After enabling Auto Scaling as shown above (with a single-cluster specification of 32 CUs, 1 reserved cluster, and a maximum of 4 clusters), verify its functionality as follows. This example uses pgbench, the native performance stress testing tool for PostgreSQL.

  1. Create test tables in Hologres and load data.

    CREATE TABLE tbl_1 (col1 int, col2 int, col3 text);
    CREATE TABLE tbl_2 (col1 int, col2 int, col3 text);
    INSERT INTO tbl_1 SELECT i, i+1, md5(random()::text) FROM generate_series (0, 500000) AS i;
    INSERT INTO tbl_2 SELECT i, i+1, md5(random()::text) FROM generate_series (0, 500000) AS i;
  2. On the stress testing server, create a SQL file named select.sql and add the following SQL statement:

    EXPLAIN ANALYZE SELECT * FROM tbl_1 LEFT JOIN tbl_2 ON tbl_1.col3 = tbl_2.col3 ORDER BY 1;
  3. On the stress testing server, set the password as an environment variable.
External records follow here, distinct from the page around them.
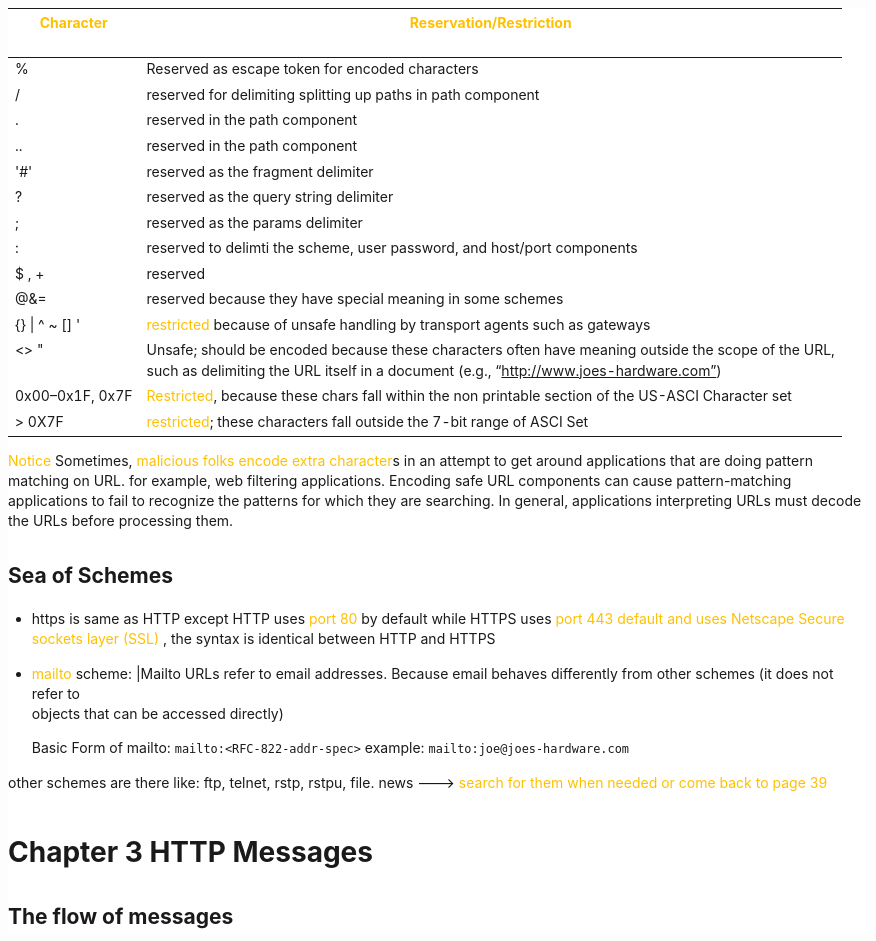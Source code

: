 
| <span style="color:rgb(255, 192, 0)">Character</span> | <span style="color:rgb(255, 192, 0)">Reservation/Restriction  </span><br><br>                                                                                                                   |
| ----------------------------------------------------- | ----------------------------------------------------------------------------------------------------------------------------------------------------------------------------------------------- |
| %                                                     | Reserved as escape token for encoded characters                                                                                                                                                 |
| /                                                     | reserved for delimiting splitting up paths in path component                                                                                                                                    |
| .                                                     | reserved in the path component                                                                                                                                                                  |
| ..                                                    | reserved in the path component                                                                                                                                                                  |
| '#'                                                   | reserved as the fragment delimiter                                                                                                                                                              |
| ?                                                     | reserved as the query string delimiter                                                                                                                                                          |
| ;                                                     | reserved as the params delimiter                                                                                                                                                                |
| :                                                     | reserved to delimti the scheme, user password, and host/port components                                                                                                                         |
| $ , +                                                 | reserved                                                                                                                                                                                        |
| @&=                                                   | reserved because they have special meaning in some schemes                                                                                                                                      |
| {} \| ^ ~ [] '                                        | <span style="color:rgb(255, 192, 0)">restricted</span> because of unsafe handling by transport agents such as gateways                                                                          |
| <> "                                                  | Unsafe; should be encoded because these characters often have meaning outside the scope of the URL,  <br>such as delimiting the URL itself in a document (e.g., “http://www.joes-hardware.com”) |
| 0x00–0x1F, 0x7F                                       | <span style="color:rgb(255, 192, 0)">Restricted</span>, because these chars fall within the non printable section of the US-ASCI Character set                                                  |
| > 0X7F                                                | <span style="color:rgb(255, 192, 0)">restricted</span>; these characters fall outside the 7-bit range of ASCI Set                                                                               |
<span style="color:rgb(255, 192, 0)">Notice</span> 
Sometimes, <span style="color:rgb(255, 192, 0)">malicious folks encode extra character</span>s in an attempt to get around  applications that are doing pattern matching on URL.
for example, web filtering applications. Encoding safe URL components can cause pattern-matching applications to fail to recognize the patterns for which they are searching. In general, applications interpreting URLs must decode the URLs before processing them.

## Sea of Schemes
- https is same as HTTP except HTTP uses <span style="color:rgb(255, 192, 0)">port 80 </span>by default while HTTPS uses <span style="color:rgb(255, 192, 0)">port 443 default and uses Netscape Secure sockets layer (SSL)</span> , the syntax is identical between HTTP and HTTPS
- <span style="color:rgb(255, 192, 0)">mailto</span> scheme: |Mailto URLs refer to email addresses. Because email behaves differently from other schemes (it does not refer to  <br>objects that can be accessed directly)
  
  Basic Form of mailto: `mailto:<RFC-822-addr-spec>` 
  example: `mailto:joe@joes-hardware.com`

other schemes are there like: ftp, telnet, rstp, rstpu, file. news
---> <span style="color:rgb(255, 192, 0)">search for them when needed or come back to page 39</span>


# Chapter 3 HTTP Messages
## The flow of messages
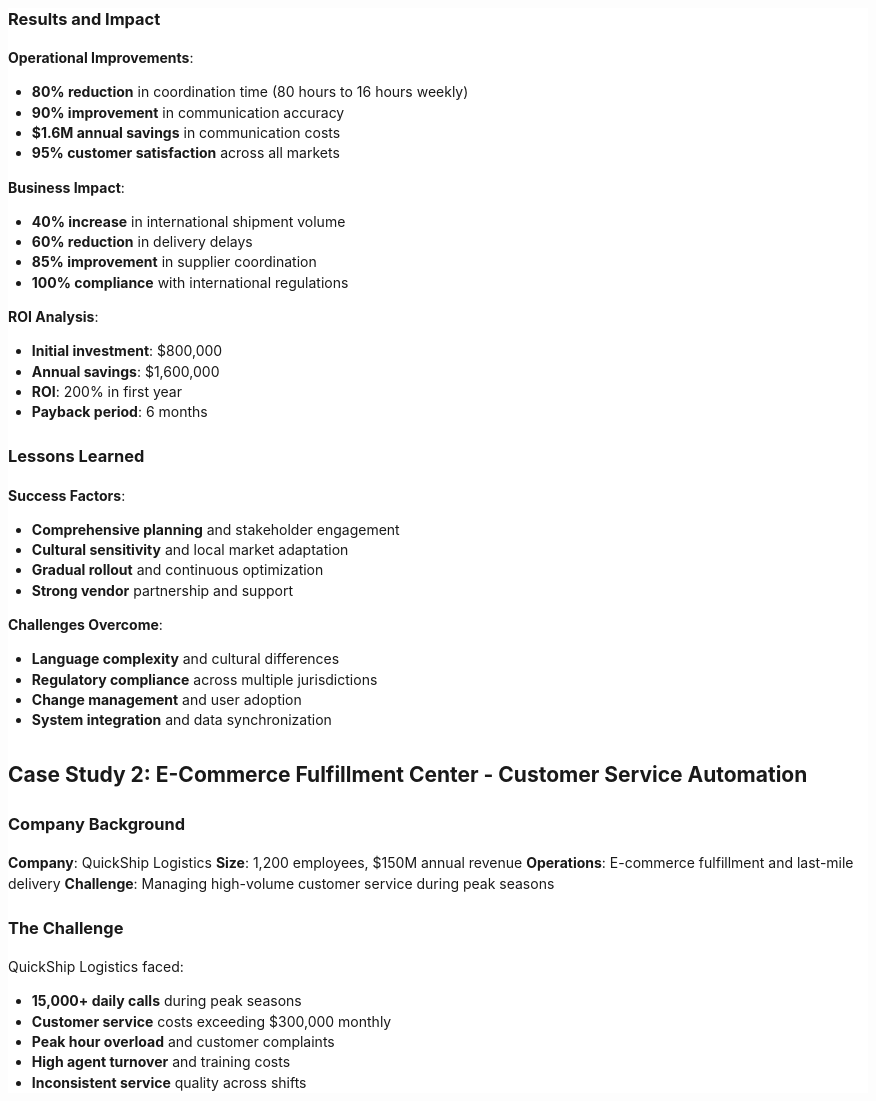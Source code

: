 ### Results and Impact

**Operational Improvements**:
- **80% reduction** in coordination time (80 hours to 16 hours weekly)
- **90% improvement** in communication accuracy
- **$1.6M annual savings** in communication costs
- **95% customer satisfaction** across all markets

**Business Impact**:
- **40% increase** in international shipment volume
- **60% reduction** in delivery delays
- **85% improvement** in supplier coordination
- **100% compliance** with international regulations

**ROI Analysis**:
- **Initial investment**: $800,000
- **Annual savings**: $1,600,000
- **ROI**: 200% in first year
- **Payback period**: 6 months

### Lessons Learned

**Success Factors**:
- **Comprehensive planning** and stakeholder engagement
- **Cultural sensitivity** and local market adaptation
- **Gradual rollout** and continuous optimization
- **Strong vendor** partnership and support

**Challenges Overcome**:
- **Language complexity** and cultural differences
- **Regulatory compliance** across multiple jurisdictions
- **Change management** and user adoption
- **System integration** and data synchronization

## Case Study 2: E-Commerce Fulfillment Center - Customer Service Automation

### Company Background

**Company**: QuickShip Logistics
**Size**: 1,200 employees, $150M annual revenue
**Operations**: E-commerce fulfillment and last-mile delivery
**Challenge**: Managing high-volume customer service during peak seasons

### The Challenge

QuickShip Logistics faced:
- **15,000+ daily calls** during peak seasons
- **Customer service** costs exceeding $300,000 monthly
- **Peak hour overload** and customer complaints
- **High agent turnover** and training costs
- **Inconsistent service** quality across shifts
    export PGPASSWORD='<AccessKey_Secret>'
  4. Run the following stress testing command. For details, see Connect to a Hologres instance for data development.

    pgbench
    -c 30 \
    -j 30 \
    -f select.sql \
    -d <Database> \
    -U <AccessKey_ID> \
    -h <Endpoint> \
    -p <Port> \
    -T 1800

    During the stress test, the monitoring metrics for the virtual warehouse are as follows:

    • Cluster CPU utilization:image

      • The load on the reserved cluster remains high, triggering Auto Scaling (Point 1) to add a new cluster.
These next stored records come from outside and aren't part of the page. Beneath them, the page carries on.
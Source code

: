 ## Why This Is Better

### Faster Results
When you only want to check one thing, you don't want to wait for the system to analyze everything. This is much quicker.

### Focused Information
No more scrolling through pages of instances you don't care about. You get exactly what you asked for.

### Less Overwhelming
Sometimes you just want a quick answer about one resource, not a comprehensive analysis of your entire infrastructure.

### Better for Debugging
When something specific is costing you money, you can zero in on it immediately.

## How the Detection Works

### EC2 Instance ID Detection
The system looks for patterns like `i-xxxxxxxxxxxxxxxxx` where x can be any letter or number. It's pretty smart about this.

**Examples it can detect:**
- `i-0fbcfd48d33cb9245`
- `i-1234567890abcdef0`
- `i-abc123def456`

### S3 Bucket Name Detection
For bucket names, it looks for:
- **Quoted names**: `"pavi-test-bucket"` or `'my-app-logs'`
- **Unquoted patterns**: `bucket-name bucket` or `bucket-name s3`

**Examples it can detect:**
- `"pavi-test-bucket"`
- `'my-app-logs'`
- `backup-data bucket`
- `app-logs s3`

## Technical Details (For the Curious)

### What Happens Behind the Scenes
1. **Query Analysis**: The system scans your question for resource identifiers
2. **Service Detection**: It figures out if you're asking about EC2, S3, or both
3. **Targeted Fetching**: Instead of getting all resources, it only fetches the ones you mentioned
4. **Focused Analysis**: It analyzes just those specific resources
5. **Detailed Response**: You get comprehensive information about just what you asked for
      • After the test completes, the load on both clusters becomes low, triggering Auto Scaling (Point 2) to remove one cluster.

    • Virtual warehouse CPU utilization:image

      • Before Auto Scaling adds a new cluster, the CPU utilization of the virtual warehouse consistently exceeds 85%.

      • After the new cluster is added, the overall CPU utilization of the virtual warehouse drops to around 70%.

Monitoring and alerts

Metrics

View the following metrics in the Hologres management console, and configure alert rules for them as needed. For details, see Monitoring metrics in the Hologres console.

  • Cluster CPU utilization

  • Cluster memory usage

  • Number of cores provisioned by Auto Scaling for the virtual warehouse

Elastic event execution logs

  1. Go to the Virtual Warehouse Management page and click the Elastic Event Execution Logs tab.

  2. Select a time range to view the execution history of scaling events, which includes the execution time, virtual warehouse, execution status, event type, number of reserved clusters, and target number of clusters.

CloudMonitor events

CloudMonitor records all horizontal scaling events.

  1. Go to the CloudMonitor Event Center. On the System Events page, select Hologres in the Event Monitoring area to monitor auto scaling events.

    • Instance:Warehouse:AutoElastic:Start: The start event for Auto Scaling in a virtual warehouse.

    • Instance:Warehouse:AutoElastic:Finish: The completion event for Auto Scaling in a virtual warehouse.

    • Instance:Warehouse:AutoElastic:Failed: The failure event for Auto Scaling in a virtual warehouse.

  2. You can use these CloudMonitor events to configure notifications, alerts, and other actions. For details, see Using system events for alerting.

The following is an example of the event details for a failed Auto Scaling event:

{
    "status": "Failed",
    "instanceName": "<instance_id>",
    "resourceId": "<instance_resource_id>",
    "content": {
        "AutoElasticCPU": <cpu_num>,
        "ScaleType": "ScaleOut",
        "ScheduleId": "xxxxxx",
        "WarehouseId": "<warehouse_id>",
        "WarehouseName": "<warehouse_name>" 
    },
    "product": "hologres",
    "time": 1722852008000,
    "level": "WARN",
    "regionId": "<region>",
    "id": "<event_id>",
    "groupId": "0",
    "name": "Instance:Warehouse:TimedElastic:Failed"
}

ActionTrail

ActionTrail records operations performed in the Hologres management console, such as editing Auto Scaling settings, and the actual cluster scaling operations that Auto Scaling performs. For details, see Event audit logs.